Çocuk Sağlığı ve Hastalıkları Anabilim Dalı Uzmanı Yrd. Doç. Dr. Burçin Şanlıdağ, sıcak yaz aylarının gelmesi ile özellikle Akdeniz Bölgesinde bulunan bölgelerde çocuklar için bazı tehlikelerin ileri geldiğini, bunların en başında da güneş çarpmasının bulunduğunu belirtti.

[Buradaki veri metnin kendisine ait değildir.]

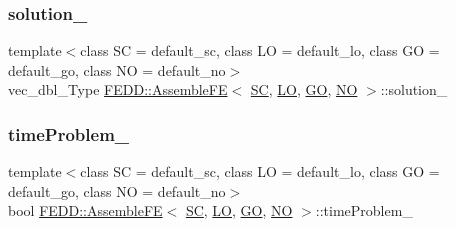 \subsubsection{\texorpdfstring{solution\+\_\+}{solution\_}}
{\footnotesize\ttfamily template$<$class SC  = default\+\_\+sc, class LO  = default\+\_\+lo, class GO  = default\+\_\+go, class NO  = default\+\_\+no$>$ \\
vec\+\_\+dbl\+\_\+\+Type \hyperlink{classFEDD_1_1AssembleFE}{F\+E\+D\+D\+::\+Assemble\+FE}$<$ \hyperlink{fe__test__laplace_8cpp_a79c7e86a57edbb2a5a53242bcd04e41e}{SC}, \hyperlink{fe__test__laplace_8cpp_ad6a38c9f07d3fd633eefca5bccad8410}{LO}, \hyperlink{fe__test__laplace_8cpp_afa2946b509009b4f45eb04bd8c5b27d9}{GO}, \hyperlink{fe__test__laplace_8cpp_a5e24f37b28787429872b6ecb1d0417ce}{NO} $>$\+::solution\+\_\+\hspace{0.3cm}{\ttfamily [protected]}}

\mbox{\label{classFEDD_1_1AssembleFE_aaa84c5ca06ca8dcd1ad82d7d66ac8e4c}} 
\subsubsection{\texorpdfstring{time\+Problem\+\_\+}{timeProblem\_}}
{\footnotesize\ttfamily template$<$class SC  = default\+\_\+sc, class LO  = default\+\_\+lo, class GO  = default\+\_\+go, class NO  = default\+\_\+no$>$ \\
bool \hyperlink{classFEDD_1_1AssembleFE}{F\+E\+D\+D\+::\+Assemble\+FE}$<$ \hyperlink{fe__test__laplace_8cpp_a79c7e86a57edbb2a5a53242bcd04e41e}{SC}, \hyperlink{fe__test__laplace_8cpp_ad6a38c9f07d3fd633eefca5bccad8410}{LO}, \hyperlink{fe__test__laplace_8cpp_afa2946b509009b4f45eb04bd8c5b27d9}{GO}, \hyperlink{fe__test__laplace_8cpp_a5e24f37b28787429872b6ecb1d0417ce}{NO} $>$\+::time\+Problem\+\_\+\hspace{0.3cm}{\ttfamily [protected]}}

\mbox{\label{classFEDD_1_1AssembleFE_aedef52d32fc32f3b70877f705968afcc}} 
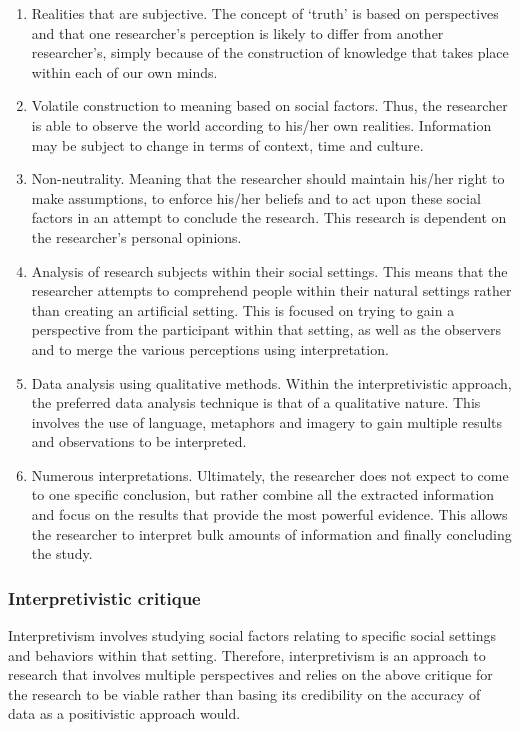\begin{enumerate}[label=\roman*.]
\item Realities that are subjective. The concept of ‘truth’ is based on perspectives and that one researcher's perception is likely to differ from another researcher’s, simply because of the construction of knowledge that takes place within each of our own minds.
\item Volatile construction to meaning based on social factors. Thus, the researcher is able to observe the world according to his/her own realities. Information may be subject to change in terms of context, time and culture.
\item Non-neutrality. Meaning that the researcher should maintain his/her right to make assumptions, to enforce his/her beliefs and to act upon these social factors in an attempt to conclude the research. This research is dependent on the researcher’s personal opinions.
\item Analysis of research subjects within their social settings. This means that the researcher attempts to comprehend people within their natural settings rather than creating an artificial setting. This is focused on trying to gain a perspective from the participant within that setting, as well as the observers and to merge the various perceptions using interpretation.
\item Data analysis using qualitative methods. Within the interpretivistic approach, the preferred data analysis technique is that of a qualitative nature. This involves the use of language, metaphors and imagery to gain multiple results and observations to be interpreted.
\item Numerous interpretations. Ultimately, the researcher does not expect to come to one specific conclusion, but rather combine all the extracted information and focus on the results that provide the most powerful evidence. This allows the researcher to interpret bulk amounts of information and finally concluding the study.
\end{enumerate}

\subsubsection{Interpretivistic critique}
Interpretivism involves studying social factors relating to specific social settings and behaviors within that setting. Therefore, interpretivism is an approach to research that involves multiple perspectives and relies on the above critique for the research to be viable rather than basing its credibility on the accuracy of data as a positivistic approach would.
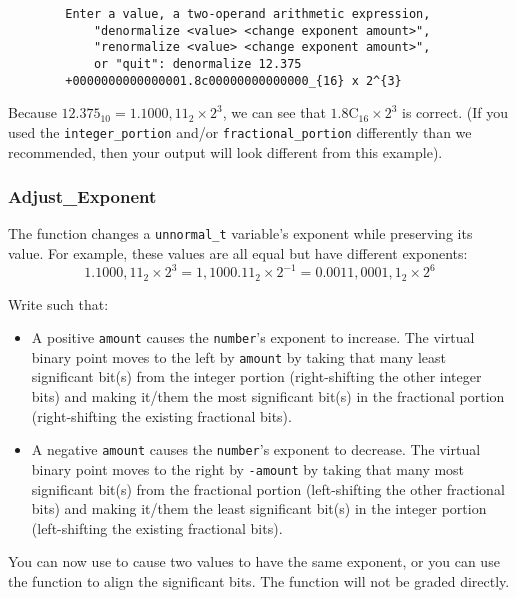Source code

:     \begin{verbatim}
        Enter a value, a two-operand arithmetic expression,
            "denormalize <value> <change exponent amount>",
            "renormalize <value> <change exponent amount>",
            or "quit": denormalize 12.375
        +0000000000000001.8c00000000000000_{16} x 2^{3}
    \end{verbatim}

    Because $12.375_{10} = 1.1000,11_{2} \times 2^3$, we can see that $1.8\mathrm{C}_{16} \times 2^3$ is correct.
    (If you used the \lstinline{integer_portion} and/or \lstinline{fractional_portion} differently than we recommended, then your output will look different from this example).

    \subsubsection{Adjust\_Exponent}

    The  function changes a \lstinline{unnormal_t} variable's exponent while preserving its value.
    For example, these values are all equal but have different exponents:
    \[
        1.1000,11_{2} \times 2^3 = 1,1000.11_{2} \times 2^{-1} = 0.0011,0001,1_{2} \times 2^6
    \]

    Write  such that:
    \begin{itemize}
        \item A positive \lstinline{amount} causes the \lstinline{number}'s exponent to increase.
            The virtual binary point moves to the left by \lstinline{amount} by taking that many least significant bit(s) from the integer portion (right-shifting the other integer bits) and making it/them the most significant bit(s) in the fractional portion (right-shifting the existing fractional bits).
        \item A negative \lstinline{amount} causes the \lstinline{number}'s exponent to decrease.
            The virtual binary point moves to the right by \lstinline{-amount} by taking that many most significant bit(s) from the fractional portion (left-shifting the other fractional bits) and making it/them the least significant bit(s) in the integer portion (left-shifting the existing fractional bits).
    \end{itemize}

    You can now use  to cause two values to have the same exponent, or you can use the function to align the significant bits.
    The  function will not be graded directly.

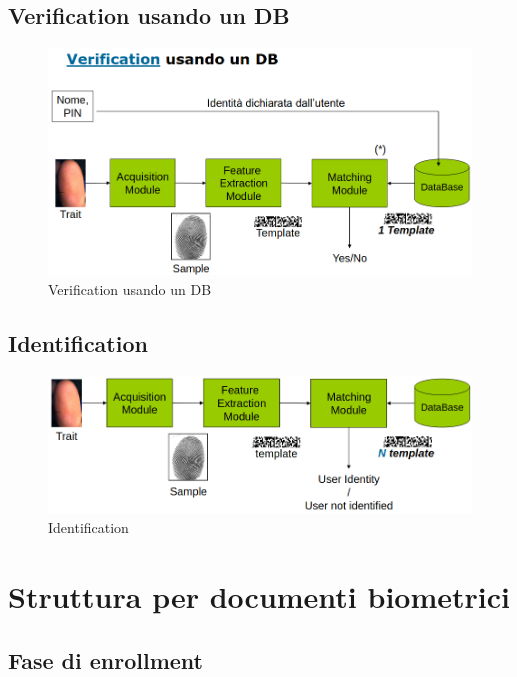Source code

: \documentclass{report}
\begin{document}
\newpage

\subsection{Verification usando un DB}

\begin{figure}[ht]
    \centering
    \includegraphics[width=0.95\linewidth]{images/verification-gen.png}
    \caption{Verification usando un DB}
    \label{fig:verification-gen}
\end{figure}

\newpage
\subsection{Identification}

\begin{figure}[ht]
    \centering
    \includegraphics[width=0.95\linewidth]{images/identification-gen.png}
    \caption{Identification}
    \label{fig:id-gen}
\end{figure}

\section{Struttura per documenti biometrici}

\subsection{Fase di enrollment}
\end{document}

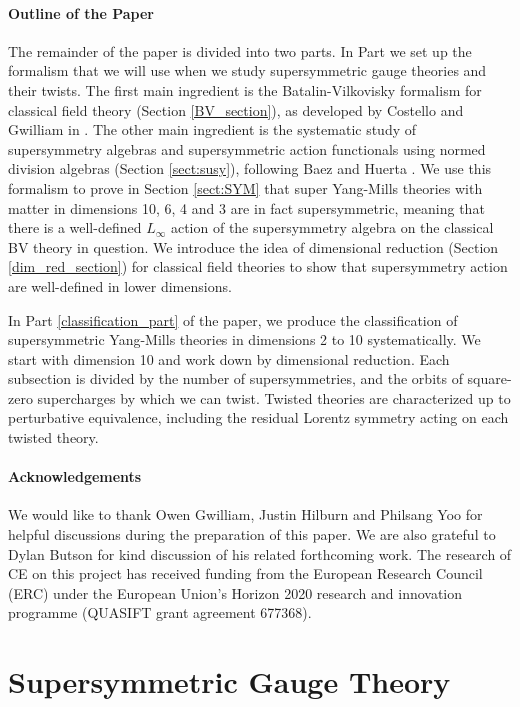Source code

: \documentclass[10pt, oneside]{article}
\begin{document}
\subsection*{Outline of the Paper}
The remainder of the paper is divided into two parts.  In Part \ref{formalism_part} we set up the formalism that we will use when we study supersymmetric gauge theories and their twists.  The first main ingredient is the Batalin-Vilkovisky formalism \cite{BatalinVilkovisky} for classical field theory (Section \ref{BV_section}), as developed by Costello and Gwilliam in \cite{CostelloBook, Book1, Book2}.  The other main ingredient is the systematic study of supersymmetry algebras and supersymmetric action functionals using normed division algebras (Section \ref{sect:susy}), following Baez and Huerta \cite{BaezHuerta}.  We use this formalism to prove in Section \ref{sect:SYM} that super Yang-Mills theories with matter in dimensions 10, 6, 4 and 3 are in fact supersymmetric, meaning that there is a well-defined $L_\infty$ action of the supersymmetry algebra on the classical BV theory in question.  We introduce the idea of dimensional reduction (Section \ref{dim_red_section}) for classical field theories to show that supersymmetry action are well-defined in lower dimensions.

In Part \ref{classification_part} of the paper, we produce the classification of supersymmetric Yang-Mills theories in dimensions 2 to 10 systematically.  We start with dimension 10 and work down by dimensional reduction.  Each subsection is divided by the number of supersymmetries, and the orbits of square-zero supercharges by which we can twist.  Twisted theories are characterized up to perturbative equivalence, including the residual Lorentz symmetry acting on each twisted theory.

\subsection*{Acknowledgements}
We would like to thank Owen Gwilliam, Justin Hilburn and Philsang Yoo for helpful discussions during the preparation of this paper.  We are also grateful to Dylan Butson for kind discussion of his related forthcoming work.  The research of CE on this project has received funding from the European Research Council (ERC) under the European Union's Horizon 2020 research and innovation programme (QUASIFT grant agreement 677368).

\part{Supersymmetric Gauge Theory} \label{formalism_part}
\end{document}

Yaz aylarının gelmesi ile birlikte en çok yaşanan hastalıklardan bir tanesi de güneş çarpması olarak biliniyor. Bu anlamda bilgilendirmelerde bulunan Yakın Doğu Üniversitesi Hastanesinden Çocuk Sağlığı ve Hastalıkları Anabilim Dalı Uzmanı Yrd. Doç. Dr. Burçin Şanlıdağ, özellikle 4 yaş altı çocuklarla, 65 yaş üstü bireylerin risk gruplarını oluşturduğunu dile getirerek, kalp, akciğer, böbrek hastalığı, diyabet ve obezitesi olan bireylerin risk grubunda olduğu gibi ateşli hastalık geçirmekte olan çocukların da yüksek risk grubunda olduğunu ifade etti.

Belirtileri nelerdir?

Güneş çarpmasının, vücuda alınan çevresel yüksek ısı ile birlikte vücut ısımızı düzenleyen mekanizmaların çalışmasında bozukluk oluşması sonucu gelişerek, vücut ısısının 40.6 derecenin üzerine çıktığını söyleyen Yrd. Doç. Dr. Burçin Şanlıdağ, yüksek sıcaklık yüzünden hücrelerin ve dokuların ciddi oranda hasara uğradığını belirtti. Yrd. Doç. Dr. Burçin Şanlıdağ konu ile ilgili sözlerine şöyle devam etti:

"Güneş çarpmasında hastada ateş, baş dönmesi, bilinçte bulanıklaşma, baş ağrısı, kas güçsüzlüğü, kas krampları, sürekli uyku hali ortaya çıkmaktadır. Bu tür şikayetleri küçük çocukların ifade etmesi zordur. Güneşe veya sıcağa maruziyet sonrası sürekli uyku hali, halsizlik, beslenmede azalma uyarıcı olmalıdır. Özellikle küçük çocuklarda eşlik eden nöbet gözlenebilmektedir. Erken müdahale edilmeyen durumlarda bilinç kaybı, organ yetmezlikleri ve ölümle sonuçlanabilir.”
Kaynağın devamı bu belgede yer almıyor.